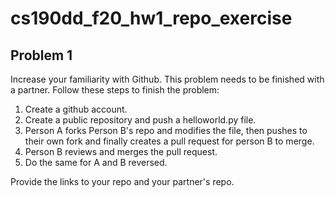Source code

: # cs190dd_f20_hw1_repo_exercise

## Problem 1

Increase your familiarity with Github. This problem needs to be finished with a partner. Follow these steps to finish the problem:

1.   Create a github account.
2.   Create a public repository and push a helloworld.py file.
3.   Person A forks Person B's repo and modifies the file, then pushes to their own fork and finally creates a pull request for person B to merge.
4.   Person B reviews and merges the pull request.
5.   Do the same for A and B reversed.

Provide the links to your repo and your partner's repo.
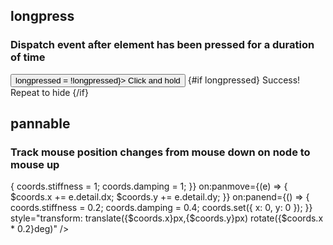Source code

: <script lang="ts">
  import { spring } from 'svelte/motion';

	import Preview from '$lib/components/Preview.svelte';
	import { pannable, longpress } from '$lib/actions/mouse';

  let longpressed = false;

	const coords = spring({ x: 0, y: 0 }, {
		stiffness: 0.2,
		damping: 0.4
	});

	function handlePanEnd(event) {
		coords.stiffness = 0.2;
		coords.damping = 0.4;
		coords.set({ x: 0, y: 0 });
	}

</script>

## longpress

### Dispatch event after element has been pressed for a duration of time

<Preview>
  <button class="border rounded p-2 text-sm hover:bg-black/5" use:longpress={1000} on:longpress={() => longpressed = !longpressed}>
    Click and hold
  </button>
  {#if longpressed}
    <span class="text-xs text-black/50">Success!  Repeat to hide</span>
  {/if}
</Preview>

## pannable

### Track mouse position changes from mouse down on node to mouse up

<Preview>
  <div class="h-40">
    <div class="w-10 h-10 bg-red-500 rounded cursor-move"
      use:pannable
      on:panstart={() => {
        coords.stiffness = 1;
        coords.damping = 1;
      }}
      on:panmove={(e) => {
        $coords.x += e.detail.dx;
        $coords.y += e.detail.dy;
      }}
      on:panend={() => {
        coords.stiffness = 0.2;
        coords.damping = 0.4;
        coords.set({ x: 0, y: 0 });
      }}
      style="transform:
        translate({$coords.x}px,{$coords.y}px)
        rotate({$coords.x * 0.2}deg)"
    />
  </div>
</Preview>
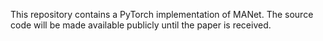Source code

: This repository contains a PyTorch implementation of MANet. The source code will be made available publicly until the paper is received.
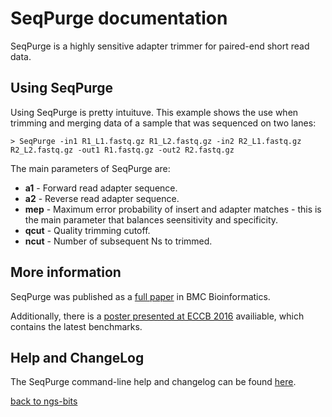 # SeqPurge documentation

SeqPurge is a highly sensitive adapter trimmer for paired-end short read data.
 
## Using SeqPurge

Using SeqPurge is pretty intuituve. This example shows the use when trimming and merging data of a sample that was sequenced on two lanes:

	> SeqPurge -in1 R1_L1.fastq.gz R1_L2.fastq.gz -in2 R2_L1.fastq.gz R2_L2.fastq.gz -out1 R1.fastq.gz -out2 R2.fastq.gz

The main parameters of SeqPurge are:

- **a1** - Forward read adapter sequence.
- **a2** - Reverse read adapter sequence.
- **mep** - Maximum error probability of insert and adapter matches - this is the main parameter that balances seensitivity and specificity.
- **qcut** - Quality trimming cutoff.
- **ncut** - Number of subsequent Ns to trimmed.

## More information

SeqPurge was published as a [full paper](http://bmcbioinformatics.biomedcentral.com/articles/10.1186/s12859-016-1069-7) in BMC Bioinformatics.

Additionally, there is a [poster presented at ECCB 2016](SeqPurge_poster.pdf) availiable, which contains the latest benchmarks.

## Help and ChangeLog

The SeqPurge command-line help and changelog can be found [here](../tools/SeqPurge.md).

[back to ngs-bits](https://github.com/imgag/ngs-bits)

Problem description —
Locate the word "mouse" in the entries, and copy every line where it is found.

Reply to the exercise —
	import { pannable, longpress } from '$lib/actions/mouse';
### Track mouse position changes from mouse down on node to mouse up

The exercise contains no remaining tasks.